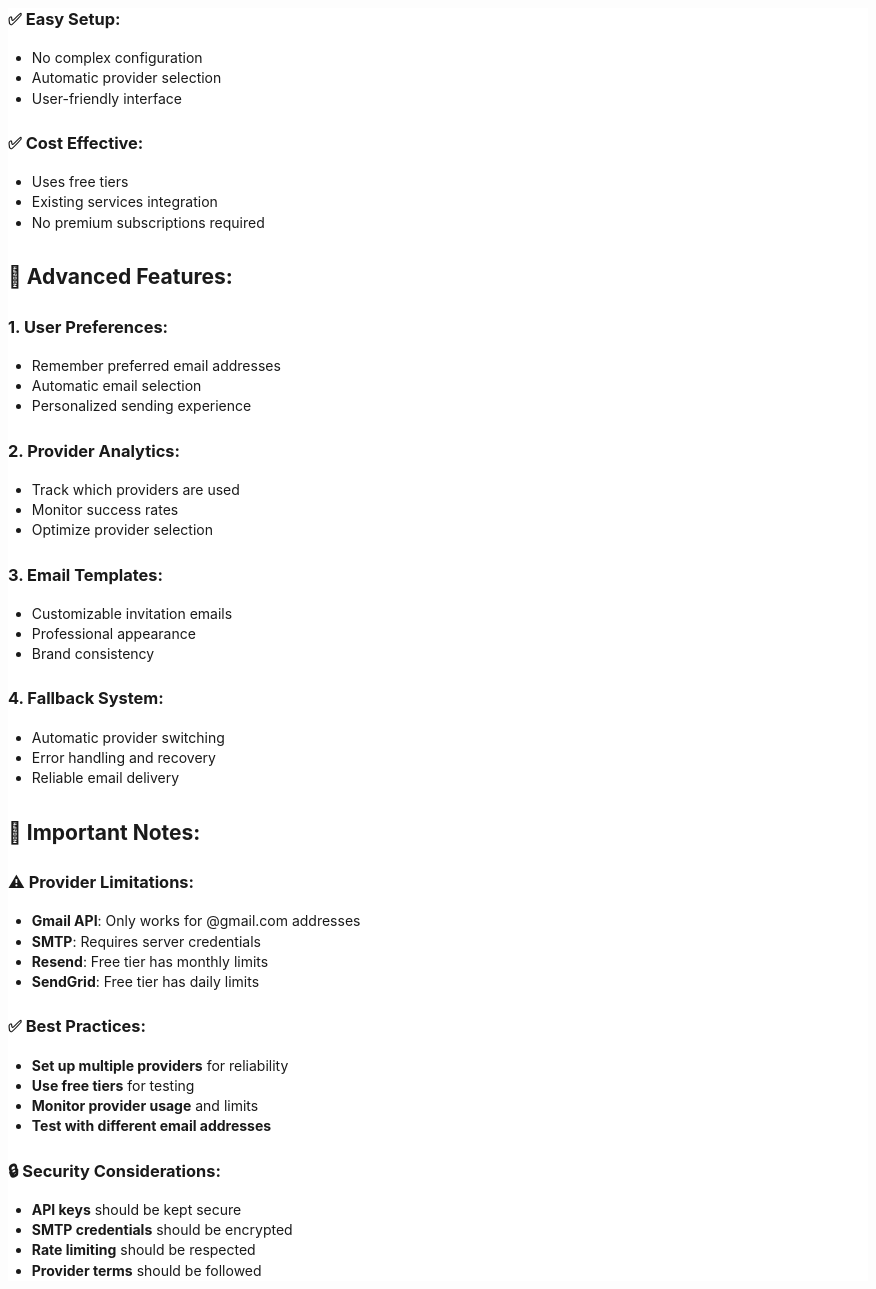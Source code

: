 ### **✅ Easy Setup:**
- No complex configuration
- Automatic provider selection
- User-friendly interface

### **✅ Cost Effective:**
- Uses free tiers
- Existing services integration
- No premium subscriptions required

## 🔧 **Advanced Features:**

### **1. User Preferences:**
- Remember preferred email addresses
- Automatic email selection
- Personalized sending experience

### **2. Provider Analytics:**
- Track which providers are used
- Monitor success rates
- Optimize provider selection

### **3. Email Templates:**
- Customizable invitation emails
- Professional appearance
- Brand consistency

### **4. Fallback System:**
- Automatic provider switching
- Error handling and recovery
- Reliable email delivery

## 🚨 **Important Notes:**

### **⚠️ Provider Limitations:**
- **Gmail API**: Only works for @gmail.com addresses
- **SMTP**: Requires server credentials
- **Resend**: Free tier has monthly limits
- **SendGrid**: Free tier has daily limits

### **✅ Best Practices:**
- **Set up multiple providers** for reliability
- **Use free tiers** for testing
- **Monitor provider usage** and limits
- **Test with different email addresses**

### **🔒 Security Considerations:**
- **API keys** should be kept secure
- **SMTP credentials** should be encrypted
- **Rate limiting** should be respected
- **Provider terms** should be followed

^^^^^^^^

The answer must be a single number: the count of lines in the data that contain the word "SMTP".

2